But for transformational leaders, every decision is interrelated, part of a continuously developing story. They see the bigger picture, are more ambitious about long-term goals, and do not hesitate to share that vision with their people. Their eyes are on the hills. This approach seeks to offer a narrative or vision, to instil a sense of purpose and direction. It coaches staff rather then telling them what to do, winning hearts and minds instead of controlling them.
- Where did it come from? Pulitzer prizewinner James MacGregor Burns introduced the concept in his book Leadership, published in 1978. For him, it characterised the great leaders of history. The idea gradually became more fashionable and it fits in with other trendy ideas such as chaos theory, the notion that an organisation is a 'complex adaptive system' that resists linear instruction or change. Incrementalism is out. Transformational leadership may also reinforce the myth-making that surrounds the stock market hero CEOs, who leave the little details to the little people while engineering dramatic commercial success.

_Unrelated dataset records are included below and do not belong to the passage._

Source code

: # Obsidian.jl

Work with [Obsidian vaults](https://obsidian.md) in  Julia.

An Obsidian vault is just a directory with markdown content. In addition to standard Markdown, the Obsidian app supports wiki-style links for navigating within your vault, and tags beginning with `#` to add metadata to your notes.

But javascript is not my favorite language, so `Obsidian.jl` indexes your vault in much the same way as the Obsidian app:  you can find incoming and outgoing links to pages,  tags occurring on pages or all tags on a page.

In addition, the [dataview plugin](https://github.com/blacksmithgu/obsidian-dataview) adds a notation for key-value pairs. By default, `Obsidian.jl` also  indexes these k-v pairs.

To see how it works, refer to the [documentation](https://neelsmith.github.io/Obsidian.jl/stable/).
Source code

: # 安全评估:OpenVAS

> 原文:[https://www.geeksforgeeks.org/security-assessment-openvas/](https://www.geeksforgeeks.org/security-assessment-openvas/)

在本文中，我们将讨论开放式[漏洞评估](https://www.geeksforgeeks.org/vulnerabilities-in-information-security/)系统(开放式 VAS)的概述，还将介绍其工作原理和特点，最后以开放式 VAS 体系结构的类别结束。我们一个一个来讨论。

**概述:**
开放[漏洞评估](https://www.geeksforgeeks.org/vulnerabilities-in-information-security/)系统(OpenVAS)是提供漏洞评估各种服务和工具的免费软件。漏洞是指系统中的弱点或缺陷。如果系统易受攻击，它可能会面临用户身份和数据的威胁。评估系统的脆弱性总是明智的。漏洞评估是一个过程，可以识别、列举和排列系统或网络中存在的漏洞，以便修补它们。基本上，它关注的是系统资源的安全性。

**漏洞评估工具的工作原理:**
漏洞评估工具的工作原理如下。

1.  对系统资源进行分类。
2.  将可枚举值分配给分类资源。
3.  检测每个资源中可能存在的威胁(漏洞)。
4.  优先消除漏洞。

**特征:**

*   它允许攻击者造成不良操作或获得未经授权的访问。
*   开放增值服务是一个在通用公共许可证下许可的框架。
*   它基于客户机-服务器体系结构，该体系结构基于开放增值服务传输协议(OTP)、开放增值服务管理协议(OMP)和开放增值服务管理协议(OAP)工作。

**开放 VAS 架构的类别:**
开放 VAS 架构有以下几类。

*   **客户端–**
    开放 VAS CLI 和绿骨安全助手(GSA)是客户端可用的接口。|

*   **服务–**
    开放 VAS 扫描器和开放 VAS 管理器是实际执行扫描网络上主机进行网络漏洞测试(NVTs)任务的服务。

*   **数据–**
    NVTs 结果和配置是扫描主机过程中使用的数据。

- Where's it going? The jails could soon be full of transformational leaders whose integrity (and accounting practices) let them down. Down-to-earth, practical execution - transactional leadership - is making a comeback. So, if you want to be a transformational leader, don't broadcast the fact: expectations will be raised, and dramatic results will be required. Leaders who promise more than they deliver soon find themselves out of a job. That's one transformation you could do without.